* **LISTED ENTRIES**

++++

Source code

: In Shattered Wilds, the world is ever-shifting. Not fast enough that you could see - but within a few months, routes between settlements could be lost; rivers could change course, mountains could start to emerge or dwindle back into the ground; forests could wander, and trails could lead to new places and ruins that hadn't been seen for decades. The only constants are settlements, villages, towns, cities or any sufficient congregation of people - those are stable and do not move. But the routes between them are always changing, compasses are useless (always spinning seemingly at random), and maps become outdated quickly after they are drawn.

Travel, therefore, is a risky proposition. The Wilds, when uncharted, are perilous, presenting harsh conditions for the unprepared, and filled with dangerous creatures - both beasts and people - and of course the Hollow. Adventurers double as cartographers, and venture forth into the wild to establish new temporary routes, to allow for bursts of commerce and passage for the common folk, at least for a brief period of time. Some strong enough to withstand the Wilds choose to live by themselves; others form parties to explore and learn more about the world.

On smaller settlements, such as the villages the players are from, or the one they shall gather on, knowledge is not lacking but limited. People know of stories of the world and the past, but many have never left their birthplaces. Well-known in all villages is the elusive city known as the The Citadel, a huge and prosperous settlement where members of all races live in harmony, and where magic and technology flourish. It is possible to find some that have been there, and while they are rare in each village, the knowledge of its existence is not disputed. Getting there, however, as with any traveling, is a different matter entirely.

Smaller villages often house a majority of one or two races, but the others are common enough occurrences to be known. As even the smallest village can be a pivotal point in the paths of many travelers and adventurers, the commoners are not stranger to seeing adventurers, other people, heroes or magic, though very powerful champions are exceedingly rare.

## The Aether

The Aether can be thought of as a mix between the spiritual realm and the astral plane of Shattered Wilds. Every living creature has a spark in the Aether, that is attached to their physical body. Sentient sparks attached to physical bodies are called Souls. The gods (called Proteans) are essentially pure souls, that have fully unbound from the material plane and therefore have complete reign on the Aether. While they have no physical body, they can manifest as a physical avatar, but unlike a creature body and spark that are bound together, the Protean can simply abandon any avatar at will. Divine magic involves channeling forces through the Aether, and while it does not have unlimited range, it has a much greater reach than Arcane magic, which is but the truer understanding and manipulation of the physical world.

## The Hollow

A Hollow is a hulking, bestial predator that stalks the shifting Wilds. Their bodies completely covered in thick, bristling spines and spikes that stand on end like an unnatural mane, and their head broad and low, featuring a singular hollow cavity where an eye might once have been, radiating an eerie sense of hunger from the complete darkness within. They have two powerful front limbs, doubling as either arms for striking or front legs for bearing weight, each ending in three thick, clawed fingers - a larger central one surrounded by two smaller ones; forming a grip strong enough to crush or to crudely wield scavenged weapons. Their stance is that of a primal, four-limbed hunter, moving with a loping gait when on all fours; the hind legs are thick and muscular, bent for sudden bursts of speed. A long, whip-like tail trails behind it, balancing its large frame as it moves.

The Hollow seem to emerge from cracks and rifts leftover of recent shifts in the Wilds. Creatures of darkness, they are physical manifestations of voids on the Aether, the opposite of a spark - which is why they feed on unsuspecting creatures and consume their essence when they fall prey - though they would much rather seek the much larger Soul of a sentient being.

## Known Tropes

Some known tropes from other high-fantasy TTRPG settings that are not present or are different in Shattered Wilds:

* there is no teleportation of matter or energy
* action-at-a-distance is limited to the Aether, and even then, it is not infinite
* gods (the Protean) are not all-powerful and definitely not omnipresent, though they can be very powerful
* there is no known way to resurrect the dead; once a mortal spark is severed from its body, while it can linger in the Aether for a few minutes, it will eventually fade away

++++

* **PROBLEM STATEMENT**
Every entry must appear again in the answer, exactly as written.

* **TASK OUTPUT**
Source code

: In Shattered Wilds, the world is ever-shifting. Not fast enough that you could see - but within a few months, routes between settlements could be lost; rivers could change course, mountains could start to emerge or dwindle back into the ground; forests could wander, and trails could lead to new places and ruins that hadn't been seen for decades. The only constants are settlements, villages, towns, cities or any sufficient congregation of people - those are stable and do not move. But the routes between them are always changing, compasses are useless (always spinning seemingly at random), and maps become outdated quickly after they are drawn.

Travel, therefore, is a risky proposition. The Wilds, when uncharted, are perilous, presenting harsh conditions for the unprepared, and filled with dangerous creatures - both beasts and people - and of course the Hollow. Adventurers double as cartographers, and venture forth into the wild to establish new temporary routes, to allow for bursts of commerce and passage for the common folk, at least for a brief period of time. Some strong enough to withstand the Wilds choose to live by themselves; others form parties to explore and learn more about the world.

On smaller settlements, such as the villages the players are from, or the one they shall gather on, knowledge is not lacking but limited. People know of stories of the world and the past, but many have never left their birthplaces. Well-known in all villages is the elusive city known as the The Citadel, a huge and prosperous settlement where members of all races live in harmony, and where magic and technology flourish. It is possible to find some that have been there, and while they are rare in each village, the knowledge of its existence is not disputed. Getting there, however, as with any traveling, is a different matter entirely.

Smaller villages often house a majority of one or two races, but the others are common enough occurrences to be known. As even the smallest village can be a pivotal point in the paths of many travelers and adventurers, the commoners are not stranger to seeing adventurers, other people, heroes or magic, though very powerful champions are exceedingly rare.

## The Aether

The Aether can be thought of as a mix between the spiritual realm and the astral plane of Shattered Wilds. Every living creature has a spark in the Aether, that is attached to their physical body. Sentient sparks attached to physical bodies are called Souls. The gods (called Proteans) are essentially pure souls, that have fully unbound from the material plane and therefore have complete reign on the Aether. While they have no physical body, they can manifest as a physical avatar, but unlike a creature body and spark that are bound together, the Protean can simply abandon any avatar at will. Divine magic involves channeling forces through the Aether, and while it does not have unlimited range, it has a much greater reach than Arcane magic, which is but the truer understanding and manipulation of the physical world.

## The Hollow

A Hollow is a hulking, bestial predator that stalks the shifting Wilds. Their bodies completely covered in thick, bristling spines and spikes that stand on end like an unnatural mane, and their head broad and low, featuring a singular hollow cavity where an eye might once have been, radiating an eerie sense of hunger from the complete darkness within. They have two powerful front limbs, doubling as either arms for striking or front legs for bearing weight, each ending in three thick, clawed fingers - a larger central one surrounded by two smaller ones; forming a grip strong enough to crush or to crudely wield scavenged weapons. Their stance is that of a primal, four-limbed hunter, moving with a loping gait when on all fours; the hind legs are thick and muscular, bent for sudden bursts of speed. A long, whip-like tail trails behind it, balancing its large frame as it moves.

The Hollow seem to emerge from cracks and rifts leftover of recent shifts in the Wilds. Creatures of darkness, they are physical manifestations of voids on the Aether, the opposite of a spark - which is why they feed on unsuspecting creatures and consume their essence when they fall prey - though they would much rather seek the much larger Soul of a sentient being.

## Known Tropes

Some known tropes from other high-fantasy TTRPG settings that are not present or are different in Shattered Wilds:

* there is no teleportation of matter or energy
* action-at-a-distance is limited to the Aether, and even then, it is not infinite
* gods (the Protean) are not all-powerful and definitely not omnipresent, though they can be very powerful
* there is no known way to resurrect the dead; once a mortal spark is severed from its body, while it can linger in the Aether for a few minutes, it will eventually fade away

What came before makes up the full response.